2.教会はキリストのからだ(エペソ人への手紙 1章23節)

 神様の偉大な力のあらわれであるキリストを「かしら」として与えられた教会とは、どのようなものでしょうか?23節をお読みします。「教会はキリストのからだ」(23節)と言われています。キリストが「かしら」、つまり、頭であり、教会はそのキリストのからだにたとえられています。これは改めて考えてみると、畏れ多いこと、ありがたいこと、光栄なことではないでしょうか!「畏れ多い」というのは、かつて神様を知らず背き、滅んで当然であった自分が、イエス様を信じることによって、教会の一員とされ、キリストのからだの一部とされたゆえです。「ありがたい」というのは、そんな自分がキリストに呼ばれ、召されて「かしら」であるキリストと結ばれたゆえです。キリストからいただいた「永遠のいのち」によってこの地上で生かされ、神様の子どもとして育てられ、キリストのからだの一部として「次の世」(新しい天と地)でも喜びに満ちたいのちを保証されていることを感謝せずにはおれません。「光栄なこと」というのは、このように弱く、欠けの多い自分が、キリストのやっかい者ではなく、「キリストのからだ」そのものの一部とされていることのゆえです。私たちのからだは、たとえ足の小指の先のとげであっても痛みを感じ、それを取り除こうと努力します。私は、キリストのからだの小指の先のような小さな存在でしかないかもしれませんが、そんな私が感じる痛みを、キリストはご自身の痛みと感じてくださる。また、キリストはその痛みを和らげ、いやし、ご自身のみわざのために、他のからだの部分である様々な人々と組み合わせてお用いくださる。光栄だなあと思います。

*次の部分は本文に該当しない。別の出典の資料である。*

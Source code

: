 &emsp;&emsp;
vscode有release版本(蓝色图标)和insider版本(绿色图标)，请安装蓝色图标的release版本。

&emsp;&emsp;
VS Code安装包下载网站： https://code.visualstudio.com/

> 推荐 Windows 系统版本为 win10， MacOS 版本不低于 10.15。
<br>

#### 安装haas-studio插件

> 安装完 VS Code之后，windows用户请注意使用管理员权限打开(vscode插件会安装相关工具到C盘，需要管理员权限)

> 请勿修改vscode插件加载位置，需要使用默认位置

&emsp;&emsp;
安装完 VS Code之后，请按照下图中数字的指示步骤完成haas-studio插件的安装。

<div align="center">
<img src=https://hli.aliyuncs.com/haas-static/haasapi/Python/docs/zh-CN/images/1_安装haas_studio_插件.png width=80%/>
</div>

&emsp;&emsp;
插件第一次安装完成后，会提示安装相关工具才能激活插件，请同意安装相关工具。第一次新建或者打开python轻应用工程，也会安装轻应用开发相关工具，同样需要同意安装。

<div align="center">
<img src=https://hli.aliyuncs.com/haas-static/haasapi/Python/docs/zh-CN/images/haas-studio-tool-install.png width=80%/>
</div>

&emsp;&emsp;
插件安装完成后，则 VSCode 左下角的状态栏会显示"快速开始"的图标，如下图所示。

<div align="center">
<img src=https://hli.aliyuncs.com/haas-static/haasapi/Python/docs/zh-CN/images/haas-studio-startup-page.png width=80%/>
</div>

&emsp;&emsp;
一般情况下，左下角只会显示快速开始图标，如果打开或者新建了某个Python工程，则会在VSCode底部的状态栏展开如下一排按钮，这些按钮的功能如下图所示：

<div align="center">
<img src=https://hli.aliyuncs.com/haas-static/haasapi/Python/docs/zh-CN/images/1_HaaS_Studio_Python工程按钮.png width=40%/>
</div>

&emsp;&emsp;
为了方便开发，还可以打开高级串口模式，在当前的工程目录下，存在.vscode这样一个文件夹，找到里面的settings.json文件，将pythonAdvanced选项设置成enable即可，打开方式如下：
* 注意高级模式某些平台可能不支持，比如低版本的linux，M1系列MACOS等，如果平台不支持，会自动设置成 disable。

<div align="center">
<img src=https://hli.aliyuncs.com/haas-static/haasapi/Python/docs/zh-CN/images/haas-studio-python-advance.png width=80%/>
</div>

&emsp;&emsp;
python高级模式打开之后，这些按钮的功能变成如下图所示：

 日本にはキリスト教会以外にも「教会」と呼ばれるものがありますね。それらとキリスト教会とはどう違うのでしょうか?「天理教」での教会は「親神様の教えを伝え広めるとともに、陽気ぐらしの生き方を学ぶ地域の信仰の拠り所」だと書かれていました。また、「金光教」での教会とは、「天地の親神様の教えを学ぶ場」とされているようです。それに対して、キリスト教会とは建物ではなく、イエス様を信じる人々の集合体であり、キリストのからだなのです。あなたもイエス様をキリストと信じているなら教会の一部、キリストのからだの一部です。そして、「すべてのものをすべてのもので満たす方」(23節)であるキリストが、イエス様を信じる人々の集まりである「教会」には満ちておられるのです。

Ⅲ.むすび

 今日も私たちは「使徒信条」で、父、御子、御霊の三位一体の神様への信仰を告白し、この神様のお働きによって始まった「聖なる公同の教会を信ず」と言い表わします。会ったことがない人、これから会う人も含め、同じ教会の仲間の存在が神様のみわざのゆえであることを信じ、受け止め、「かしら」であるキリストに養われ、導かれ、今週も「キリストのからだ」の一部とされていることを自覚して過ごしましょう。